Duane Kelderman on Helping Veterans Heal from Moral Injury

Duane Kelderman preached and presented at the Soul Repair Center’s first congregational consultation on helping veterans heal from moral injury. In this edited conversation from April 2013, he gives the basics for understanding moral injury.

Duane Kelderman 20130208
Duane Kelderman 20130208

Duane Kelderman preached and presented at the Soul Repair Center’s first congregational consultation on helping veterans heal from moral injury. Kelderman is an interim co-preaching pastor at LaGrave Avenue Christian Reformed Church (CRC) and an adjunct professor at Calvin College in Grand Rapids, Michigan.
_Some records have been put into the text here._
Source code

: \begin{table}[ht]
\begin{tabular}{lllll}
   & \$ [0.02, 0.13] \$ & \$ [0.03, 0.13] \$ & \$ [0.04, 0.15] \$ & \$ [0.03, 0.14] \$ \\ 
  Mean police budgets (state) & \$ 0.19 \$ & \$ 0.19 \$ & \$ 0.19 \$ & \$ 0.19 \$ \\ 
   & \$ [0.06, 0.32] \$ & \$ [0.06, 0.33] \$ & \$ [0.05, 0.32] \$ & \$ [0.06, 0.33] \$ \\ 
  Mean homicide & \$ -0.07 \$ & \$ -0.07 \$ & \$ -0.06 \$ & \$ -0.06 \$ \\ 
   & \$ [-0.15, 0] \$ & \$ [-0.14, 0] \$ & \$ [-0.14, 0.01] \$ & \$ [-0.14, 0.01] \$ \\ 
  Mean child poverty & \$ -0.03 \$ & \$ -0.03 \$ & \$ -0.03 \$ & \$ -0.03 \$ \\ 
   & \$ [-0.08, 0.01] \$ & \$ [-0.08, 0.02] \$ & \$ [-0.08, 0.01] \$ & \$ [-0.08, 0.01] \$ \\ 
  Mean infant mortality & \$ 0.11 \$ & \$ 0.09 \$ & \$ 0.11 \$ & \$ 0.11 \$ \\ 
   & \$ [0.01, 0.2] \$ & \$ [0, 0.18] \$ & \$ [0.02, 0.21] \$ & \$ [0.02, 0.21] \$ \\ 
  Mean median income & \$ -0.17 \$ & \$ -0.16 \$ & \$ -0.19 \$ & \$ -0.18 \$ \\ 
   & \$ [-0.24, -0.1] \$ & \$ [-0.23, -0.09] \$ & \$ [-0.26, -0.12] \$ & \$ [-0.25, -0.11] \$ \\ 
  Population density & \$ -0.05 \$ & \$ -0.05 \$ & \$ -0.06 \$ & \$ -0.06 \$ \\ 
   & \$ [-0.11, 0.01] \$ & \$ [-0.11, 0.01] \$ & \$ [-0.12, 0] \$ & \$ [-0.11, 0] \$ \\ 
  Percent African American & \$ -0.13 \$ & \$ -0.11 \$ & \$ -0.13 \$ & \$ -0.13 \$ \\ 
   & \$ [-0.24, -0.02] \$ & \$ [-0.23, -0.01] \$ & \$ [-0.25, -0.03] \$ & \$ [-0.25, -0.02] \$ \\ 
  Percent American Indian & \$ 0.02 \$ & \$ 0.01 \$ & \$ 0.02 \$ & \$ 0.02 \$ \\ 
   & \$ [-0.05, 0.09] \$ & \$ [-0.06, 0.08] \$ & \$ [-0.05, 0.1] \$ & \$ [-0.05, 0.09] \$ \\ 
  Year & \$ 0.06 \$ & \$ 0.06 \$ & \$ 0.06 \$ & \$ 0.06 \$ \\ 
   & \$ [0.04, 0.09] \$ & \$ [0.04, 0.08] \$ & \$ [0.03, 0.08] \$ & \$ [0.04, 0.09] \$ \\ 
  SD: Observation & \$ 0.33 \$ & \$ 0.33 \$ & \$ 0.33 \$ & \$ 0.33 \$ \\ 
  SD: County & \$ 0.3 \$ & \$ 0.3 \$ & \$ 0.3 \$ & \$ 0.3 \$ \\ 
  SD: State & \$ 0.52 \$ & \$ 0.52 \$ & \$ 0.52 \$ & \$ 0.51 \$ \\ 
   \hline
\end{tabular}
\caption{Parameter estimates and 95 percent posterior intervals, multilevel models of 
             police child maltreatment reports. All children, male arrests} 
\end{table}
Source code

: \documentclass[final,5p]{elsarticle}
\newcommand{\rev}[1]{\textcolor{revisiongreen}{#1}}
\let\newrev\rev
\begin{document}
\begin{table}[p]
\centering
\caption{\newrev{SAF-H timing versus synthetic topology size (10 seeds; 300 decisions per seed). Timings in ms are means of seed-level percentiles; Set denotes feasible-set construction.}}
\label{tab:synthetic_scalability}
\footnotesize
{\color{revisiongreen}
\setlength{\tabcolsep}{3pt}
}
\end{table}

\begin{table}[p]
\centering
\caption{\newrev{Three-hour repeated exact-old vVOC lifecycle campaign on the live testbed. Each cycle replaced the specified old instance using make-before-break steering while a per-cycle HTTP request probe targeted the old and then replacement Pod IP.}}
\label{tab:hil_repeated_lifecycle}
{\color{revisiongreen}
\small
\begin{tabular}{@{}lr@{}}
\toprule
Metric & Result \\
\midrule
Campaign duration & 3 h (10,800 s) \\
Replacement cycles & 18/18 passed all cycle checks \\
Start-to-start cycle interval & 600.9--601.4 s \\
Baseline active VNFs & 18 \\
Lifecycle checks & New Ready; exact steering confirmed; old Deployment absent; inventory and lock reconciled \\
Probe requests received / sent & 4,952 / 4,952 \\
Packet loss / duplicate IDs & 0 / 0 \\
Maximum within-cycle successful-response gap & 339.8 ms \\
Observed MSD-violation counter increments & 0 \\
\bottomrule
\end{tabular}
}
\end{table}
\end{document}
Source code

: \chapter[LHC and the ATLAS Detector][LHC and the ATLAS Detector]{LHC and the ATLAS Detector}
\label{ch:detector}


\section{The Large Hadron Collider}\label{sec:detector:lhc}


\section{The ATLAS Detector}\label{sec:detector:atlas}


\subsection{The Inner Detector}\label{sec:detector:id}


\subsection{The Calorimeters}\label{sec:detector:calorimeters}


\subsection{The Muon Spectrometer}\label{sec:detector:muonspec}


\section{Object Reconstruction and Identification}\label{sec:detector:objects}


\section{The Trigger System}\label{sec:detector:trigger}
In this edited conversation from April 2013, he gives the basics for understanding moral injury.

How do you explain moral injury to people who’ve never heard the term?

Moral injury is distinct from physical injuries or PTSD (post-traumatic stress disorder). Moral injury is damage to the soul that occurs when war combatants violate deeply held moral beliefs in the conduct of war, even just war. Not limited to people of faith, moral injury results from heinous acts of war that “unmake the character” of soldiers.

What is the Soul Repair Center and how is it helping veterans heal from moral injury?

The Soul Repair Center is lodged at Brite Divinity School, Texas Christian University, in Fort Worth, Texas. It is dedicated to research and public education about recovery from moral injury. The Soul Repair Center has a particular interest in strengthening the church's capacity to support and minister to veterans suffering moral injury. They've already held one national conference with church leaders and are building networks of support that developed from that conference.

Why did you get interested in helping veterans heal from moral injury?

I got interested through years of conversation with my colleague Herm Keizer, a retired director of chaplaincy ministries for the Christian Reformed Church in North America. He and Rita Nakashima Brock co-direct the Soul Repair Center.

Herm Keizer has been both supportive and critical of the United States military policy and practice. For example, he has long advocated that soldiers be given the option of selective conscientious objection. Currently one can only claim conscientious objection to all war, not just particular wars. Through Herm, I have watched this concern for moral injury gain traction with more and more people. 

Does anything stand out from your experience of planning and participating in the February 10, 2013, worship service for the Soul Repair congregational consultation?

For many years I have heard Herm say, "The military establishment trains soldiers to kill people and break things." The conference made it clear that in the process of training solders to kill people and break things, we harm soldiers. We ask soldiers to do things which go against the grain of how God made us to live in human community. Soldiers are changed in profound ways through this training. Some recover from the military chapter of their life. They regain equilibrium. But many do not. It's staggering to realize that more US soldiers die from suicide than combat.

How have you been able to include what you call “a third conversation” in your interim preaching assignment at LaGrave CRC or elsewhere?

My assignment at LaGrave is narrowly defined in terms of preaching, and I have not addressed this subject in a sermon there. But I find myself championing the idea of a third conversation in many daily conversations with friends and colleagues. My wife and I have been part of a movie group for 13 years. The last movie we watched was Zero Dark 30, a movie about the killing of Bin Laden. Our animated discussion moved toward this third conversation.

I actually believe the fostering of this third conversation could be the most strategic and valuable contribution of the Soul Repair Center. And by the very nature of what I call "conversation," it must happen at a grassroots level, "when you sit at home and when you walk along the road, when you lie down, and when you get up" (Deuteronomy 11:19). The Christian community should "talk differently" than a polarized society talks about serious issues of war and peace making.

What first steps can congregations take to help veterans deal with soul repair from moral injury?

They can inform themselves of the broad range of returning veterans' struggles. Greater awareness of these struggles and of the high incidence of depression, anxiety, and suicide among veterans is creating a sense of urgency in some congregations to learn more and do more to help.  

I think the most effective way to both learn about and minister to veterans in general—or to veterans with moral injury in particular—is to engage in deep conversation with veterans. Deep, respectful listening enables us to learn. But it also is the main gift we have to give to veterans, and a key component of healing. Storytelling heals in every direction.